Не знаю как боксёр, зато оловянный солдатик из него вышел образцовый.
— Тогда пишите в протокол… — неспешно протянул председательствующий, но произошло невозможное, его бестактно перебил пятнадцатилетний шкет. То есть — я.
— Товарищи! Давайте поступим по-спортивному. Вызываю Соломахина на бой — три раунда по три минуты. Победитель представляет минское «Динамо» на первенстве города.
— Что он себе позволяет! — зашелестело у стола президиума.
Генерал вылупился на меня, потом на Когана, мол — кого это ты привёл из своего зверинца. Далее в его глазах промелькнуло странное выражение, похожее, трудно поверить… на сочувствие!

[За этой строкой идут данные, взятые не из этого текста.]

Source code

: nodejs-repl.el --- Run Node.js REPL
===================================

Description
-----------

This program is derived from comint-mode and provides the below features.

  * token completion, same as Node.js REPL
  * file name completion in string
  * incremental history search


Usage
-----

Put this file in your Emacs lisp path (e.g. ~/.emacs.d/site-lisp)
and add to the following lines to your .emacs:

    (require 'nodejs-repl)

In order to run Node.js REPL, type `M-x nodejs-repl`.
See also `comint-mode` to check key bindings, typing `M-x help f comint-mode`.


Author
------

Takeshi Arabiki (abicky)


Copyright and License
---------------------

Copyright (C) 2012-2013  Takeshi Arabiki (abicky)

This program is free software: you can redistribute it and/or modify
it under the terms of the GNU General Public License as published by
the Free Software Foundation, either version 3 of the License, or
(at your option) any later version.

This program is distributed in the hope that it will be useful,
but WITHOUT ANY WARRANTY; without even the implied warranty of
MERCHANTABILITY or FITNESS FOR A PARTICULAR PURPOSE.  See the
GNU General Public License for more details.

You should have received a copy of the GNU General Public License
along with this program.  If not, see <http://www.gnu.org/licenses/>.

Кинул косяка на Когана и понял причину. Тот скроил мину несчастного еврея, не сумевшего совладать с подопечным и взывающего к начальнику: хоть вы помогите его обуздать и проучить.
— Хорошо. Приказываю: завтра в четырнадцать. Сам приду посмотреть. Но уж вы, товарищ лейтенант, не усердствуйте. Ему пятнадцать!
— Так точно, — ухмыльнулся конкурент.
Вечером Коган позвонил мне домой.
— Валера! В спорткомитете настаивают, чтоб ты отказался от боя.
— Кто именно?
— Как кто? «Есть такое мнение, товарищи».
— Вы — тренер. Вы вправе снять меня, — я старался бодриться, гнал обречённость из голоса. Если выиграть город, можно летом попасть на республику, а в следующем году, в семьдесят восьмом, заявить о себе на Союзе, там даже серебряные и бронзовые призёры становятся кандидатами на международные соревнования. Огромный угол могу срезать на своём пути! Но — нет, поперёк стал лейтенант-погранец, которому позарез нужны перевод в Минск и служебная квартира.
— Не имею права. Такая каша заварилась! Как мне тебя выставлять на чемпионат среди взрослых, если боюсь даже пробного поединка с разрядником? Только сам, сам. Тебе простительно — дитя. Посоветовался с родителями и согласился — рано.
— Посоветовался. Они в один голос кричат: дерись. Как могу их разочаровать?
Коган буркнул нечто неопределённое и отключился. Доволен или обозлён несговорчивостью?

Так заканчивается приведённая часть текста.